Learning Non-Stationary Sampling Distributions for Robot Motion Planning

Ratnesh Madaan*, Sam Zeng*, Brian Okorn, Rogerio Bonatti
*Equal Contribution
16-831 Statistical Techniques in Robotics & 16-782 Planning and Decision-making in Robotics, Fall 2017.
Report, Videos, Slides - 16-782, Slides - 16-831,
Code - Modified OMPL (C++), Code - Training Pipeline (Python)

Here, we learn an adapting sampling distribution for RRTs(Rapidly Exploring Random Trees), which is conditioned on both the workspace environment and the instantaneous planning graph by using CVAEs(Conditional Variational Auto-Encoders). This project is inspired by two recent papers : Ichter et. al, Learning Sampling Distributions for Robot Motion Planning (ICRA 2018) and Bhardwaj et al., Search as Imitation Learning (CoRL 2017).
Ichter et al. learn a static distribution by conditioning on the workspace environment. Bhardwaj et al. learn an adaptive heuristic policy for search based planners, by imitating an oracle which has full access to the world at train time. We combined these two ideas, by conditioning the distribution both on the planning graph and the environment, and used DAGGer for training the policy.

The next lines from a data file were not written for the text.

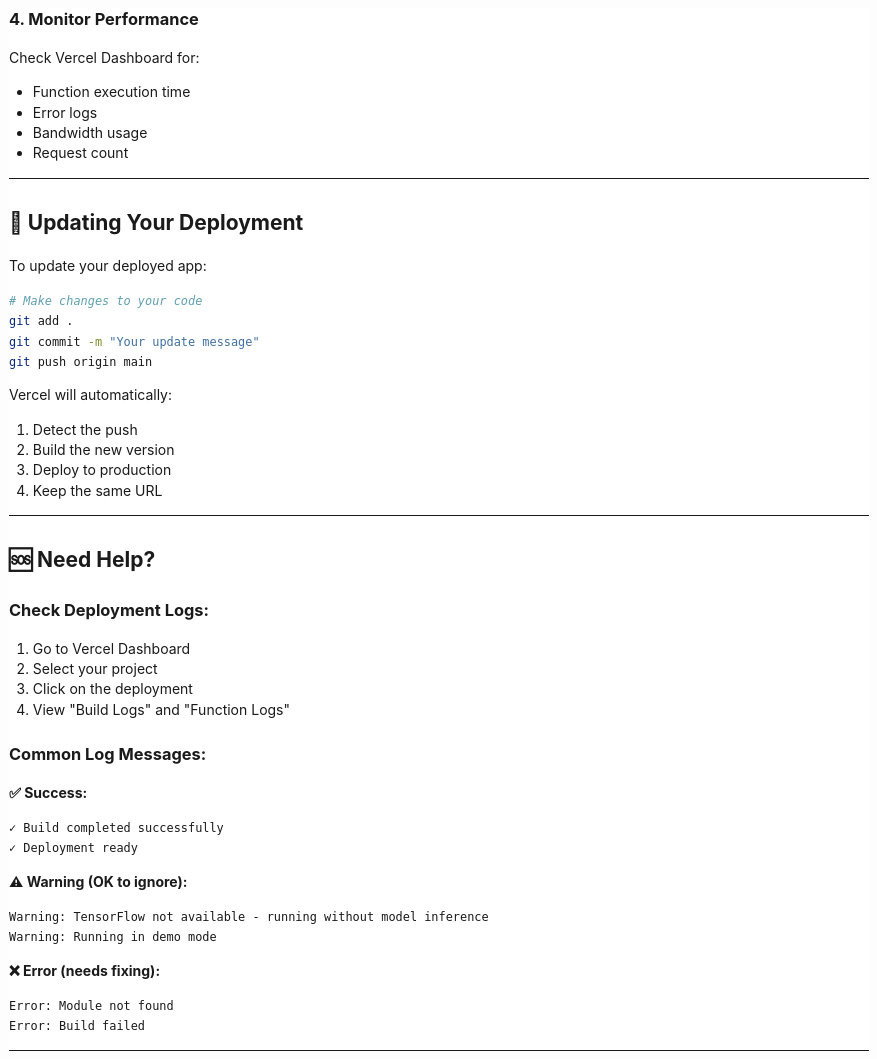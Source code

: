 ### **4. Monitor Performance**

Check Vercel Dashboard for:
- Function execution time
- Error logs
- Bandwidth usage
- Request count

---

## 🔄 **Updating Your Deployment**

To update your deployed app:

```bash
# Make changes to your code
git add .
git commit -m "Your update message"
git push origin main
```

Vercel will automatically:
1. Detect the push
2. Build the new version
3. Deploy to production
4. Keep the same URL

---

## 🆘 **Need Help?**

### **Check Deployment Logs:**
1. Go to Vercel Dashboard
2. Select your project
3. Click on the deployment
4. View "Build Logs" and "Function Logs"

### **Common Log Messages:**

**✅ Success:**
```
✓ Build completed successfully
✓ Deployment ready
```

**⚠️ Warning (OK to ignore):**
```
Warning: TensorFlow not available - running without model inference
Warning: Running in demo mode
```

**❌ Error (needs fixing):**
```
Error: Module not found
Error: Build failed
```

---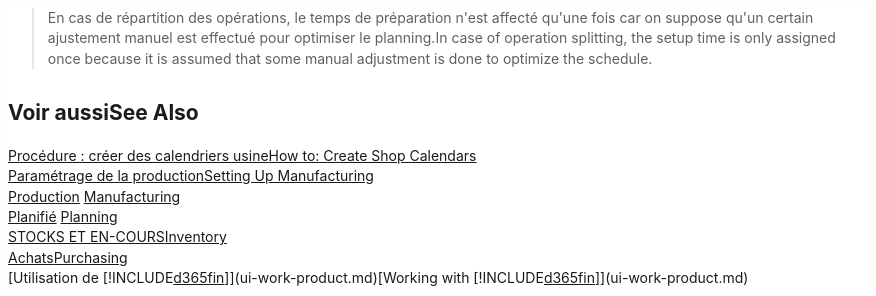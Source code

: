 > <span data-ttu-id="5f9a2-189">En cas de répartition des opérations, le temps de préparation n'est affecté qu'une fois car on suppose qu'un certain ajustement manuel est effectué pour optimiser le planning.</span><span class="sxs-lookup"><span data-stu-id="5f9a2-189">In case of operation splitting, the setup time is only assigned once because it is assumed that some manual adjustment is done to optimize the schedule.</span></span>

## <a name="see-also"></a><span data-ttu-id="5f9a2-190">Voir aussi</span><span class="sxs-lookup"><span data-stu-id="5f9a2-190">See Also</span></span>  
[<span data-ttu-id="5f9a2-191">Procédure : créer des calendriers usine</span><span class="sxs-lookup"><span data-stu-id="5f9a2-191">How to: Create Shop Calendars</span></span>](production-how-to-create-work-center-calendars.md)  
[<span data-ttu-id="5f9a2-192">Paramétrage de la production</span><span class="sxs-lookup"><span data-stu-id="5f9a2-192">Setting Up Manufacturing</span></span>](production-configure-production-processes.md)  
<span data-ttu-id="5f9a2-193">[Production](production-manage-manufacturing.md)  </span><span class="sxs-lookup"><span data-stu-id="5f9a2-193">[Manufacturing](production-manage-manufacturing.md)  </span></span>  
<span data-ttu-id="5f9a2-194">[Planifié](production-planning.md) </span><span class="sxs-lookup"><span data-stu-id="5f9a2-194">[Planning](production-planning.md) </span></span>  
[<span data-ttu-id="5f9a2-195">STOCKS ET EN-COURS</span><span class="sxs-lookup"><span data-stu-id="5f9a2-195">Inventory</span></span>](inventory-manage-inventory.md)  
[<span data-ttu-id="5f9a2-196">Achats</span><span class="sxs-lookup"><span data-stu-id="5f9a2-196">Purchasing</span></span>](purchasing-manage-purchasing.md)  
<span data-ttu-id="5f9a2-197">[Utilisation de [!INCLUDE[d365fin](includes/d365fin_md.md)]](ui-work-product.md)</span><span class="sxs-lookup"><span data-stu-id="5f9a2-197">[Working with [!INCLUDE[d365fin](includes/d365fin_md.md)]](ui-work-product.md)</span></span>


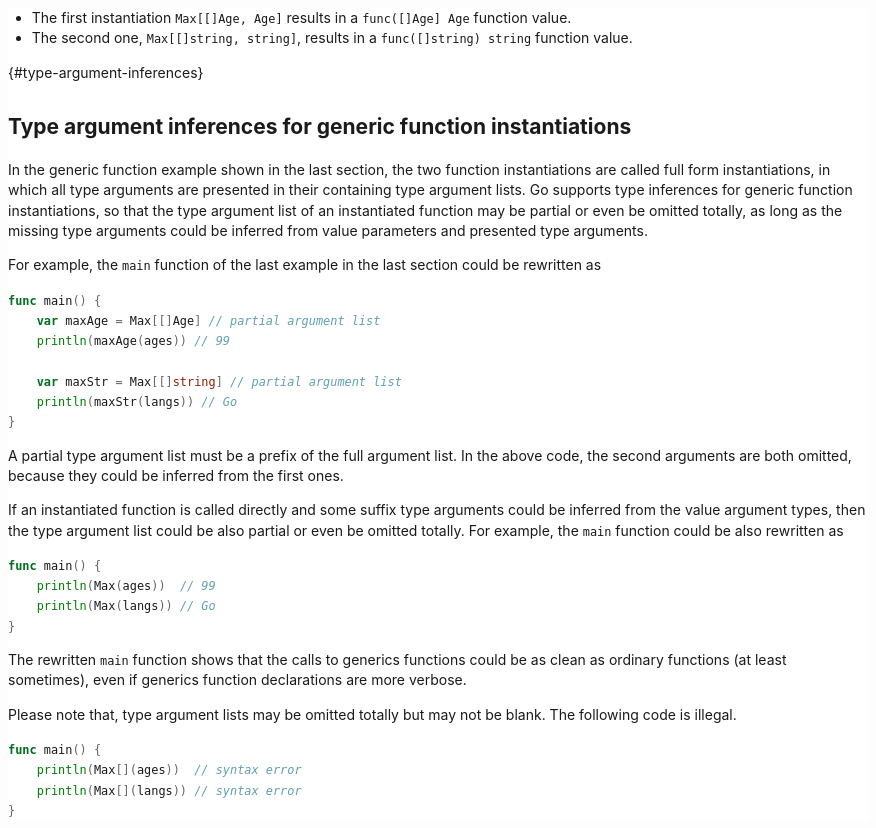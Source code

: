 * The first instantiation `Max[[]Age, Age]` results in a `func([]Age] Age` function value.
* The second one, `Max[[]string, string]`, results in a `func([]string) string` function value.

{#type-argument-inferences}
## Type argument inferences for generic function instantiations

In the generic function example shown in the last section,
the two function instantiations are called full form instantiations,
in which all type arguments are presented in their containing type argument lists.
Go supports type inferences for generic function instantiations,
so that the type argument list of an instantiated function
may be partial or even be omitted totally,
as long as the missing type arguments could be inferred from value parameters
and presented type arguments.

For example, the `main` function of the last example in the last section could be rewritten as

```Go
func main() {
	var maxAge = Max[[]Age] // partial argument list
	println(maxAge(ages)) // 99
	
	var maxStr = Max[[]string] // partial argument list
	println(maxStr(langs)) // Go
}
```

A partial type argument list must be a prefix of the full argument list.
In the above code, the second arguments are both omitted,
because they could be inferred from the first ones.

If an instantiated function is called directly and some suffix type arguments
could be inferred from the value argument types, then the type argument list
could be also partial or even be omitted totally.
For example, the `main` function could be also rewritten as

```Go
func main() {
	println(Max(ages))  // 99
	println(Max(langs)) // Go
}
```

The rewritten `main` function shows that the calls to
generics functions could be as clean as ordinary functions (at least sometimes),
even if generics function declarations are more verbose.

Please note that, type argument lists may be omitted totally but may not be blank.
The following code is illegal.

```Go
func main() {
	println(Max[](ages))  // syntax error
	println(Max[](langs)) // syntax error
}
```


[satisfies]: 555-type-constraints-and-parameters.md#implementation-vs-satisfaction
[implements]: 555-type-constraints-and-parameters.md#type-sets-and-implementations
[Go specification]: https://go.dev/ref/spec#Type_inference
[this blog]: https://go.dev/blog/type-inference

The first key challenge here is to define what is the optimal sample given a partially solved planning tree. Given the tree corresponding to a partially solved planning problem, we generate a set of optimal samples which have collision free connections to the tree, and have low cost to goal starting from the sample (obtained by computing backward Dijkstra distance from goal to start). The second challenge lies in extracting a feature representation from the ever increasing in size random tree. For the purposes of the course project, we used a 2-stream convolutional CVAE which takes both the image of the environment and the image of the instantaneous tree (!) and outputs the optimal sample.

Although we demonstrated results on a 2D holonomic problem, we are working towards generalizing our framework for higher dimensional planning problems, and will be submitting to CoRL 2018.

In each video, the start state is bottom left of image, the goal state is top right of the image, blue shoes the tree progress, the distribution is shown by fitting a Kernel Density Estimator on samples from the CVAE. The sample itself is seen in yellow

Implementation Notes: We exposed OMPL’s RRT to a Python via an interface, such that it can send the graph to Python at each iteration, where a CVAE uses the graph and the environment, does its magic and returns the sample, which is then used by OMPL’s RRT.